The BarelyLegalDotCa guy also made another reply to me, even though I didn't even fully cover the first one yet. His 2nd reply was much more snarky than his first, so I hereby retract my "thank you" to him for reading the blogs, which in retrospect I don't believe he fully read anyway. I'll cover his video in my next entry since this one is running too long.

Thanks for reading.



  1. "Pure Communism is known to most people as being classless with the State owning everything"

    That's because "most people" have been fed nothing but bullshit when it comes to Communism, with the propaganda machine in full force since 1917. The rich have feared it from the get go, as they should, but increasingly so after witnessing what happened in Russia and what followed successfully for a good number of decades. Marx's vision of Communism was indeed meant to be both Classless AND Stateless. Good blog overall though.

  2. "Marx's vision of Communism was indeed meant to be both Classless AND Stateless"

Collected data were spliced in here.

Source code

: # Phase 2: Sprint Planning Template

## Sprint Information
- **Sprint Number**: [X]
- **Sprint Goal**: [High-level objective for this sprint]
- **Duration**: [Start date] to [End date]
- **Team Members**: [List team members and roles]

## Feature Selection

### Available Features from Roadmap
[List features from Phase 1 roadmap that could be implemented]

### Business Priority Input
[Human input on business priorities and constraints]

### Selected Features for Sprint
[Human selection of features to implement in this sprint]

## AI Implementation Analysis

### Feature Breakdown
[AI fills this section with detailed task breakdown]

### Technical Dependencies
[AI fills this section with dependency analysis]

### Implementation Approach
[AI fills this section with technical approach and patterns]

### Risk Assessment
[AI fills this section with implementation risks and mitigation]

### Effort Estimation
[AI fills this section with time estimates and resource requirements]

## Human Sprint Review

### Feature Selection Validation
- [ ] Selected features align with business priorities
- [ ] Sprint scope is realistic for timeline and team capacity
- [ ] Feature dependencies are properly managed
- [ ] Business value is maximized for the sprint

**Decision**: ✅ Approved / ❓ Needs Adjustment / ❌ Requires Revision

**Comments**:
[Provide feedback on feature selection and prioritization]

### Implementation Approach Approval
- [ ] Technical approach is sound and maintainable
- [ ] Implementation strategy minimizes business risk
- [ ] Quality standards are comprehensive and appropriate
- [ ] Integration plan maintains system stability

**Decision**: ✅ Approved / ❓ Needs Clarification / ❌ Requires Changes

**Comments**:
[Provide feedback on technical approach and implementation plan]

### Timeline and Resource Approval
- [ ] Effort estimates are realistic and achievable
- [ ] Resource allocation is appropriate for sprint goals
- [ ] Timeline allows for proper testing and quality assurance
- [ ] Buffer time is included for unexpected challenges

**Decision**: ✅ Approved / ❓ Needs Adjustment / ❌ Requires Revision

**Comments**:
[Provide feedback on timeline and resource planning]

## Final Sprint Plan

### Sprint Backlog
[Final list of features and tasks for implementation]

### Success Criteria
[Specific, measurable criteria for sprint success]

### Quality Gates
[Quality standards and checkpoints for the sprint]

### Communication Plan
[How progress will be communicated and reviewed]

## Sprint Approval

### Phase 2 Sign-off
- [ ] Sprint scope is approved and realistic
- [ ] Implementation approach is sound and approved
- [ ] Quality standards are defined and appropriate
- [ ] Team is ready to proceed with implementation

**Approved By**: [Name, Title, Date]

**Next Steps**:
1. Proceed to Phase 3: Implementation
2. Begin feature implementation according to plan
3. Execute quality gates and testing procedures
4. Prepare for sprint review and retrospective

    But why even entertain this when it's so patently obvious that it's an unachievable goal? What replacement mechanism are the stateless communists going to put in place which is supposed to prevent those who are capable of acquiring savings (be it through hard work or meek spending) from trading those savings for property or labor? Will they implement an actual law against such trade? Will this stateless law be enforced through private mafias, or some other construct of a "stateless-state" like entity? Polycentric? Kind of like the ones Ancaps advocate for? Or will it just be one elected, centralized law-enforcing agency, meaning public authorities in a supposedly stateless society. I'd venture to guess that's going to be the last one. Hence:

    Stateless Communism = Fancy Name For Statism.

    Anarcho-Communists need to just stick to critiquing unfiltered economic-Darwinism which they do quite well. But that's about it. I wish they could come to terms with the fact that well-regulated Capitalism, where ownership of the means of production cannot simply be inherited, is a rational and fair system.

    Also, in my vision of State Capitalism, disabled people, etc.. would not be left to die whenever private charities run low on funds... there would still be safety nets and all that other minimal stuff that goes without saying.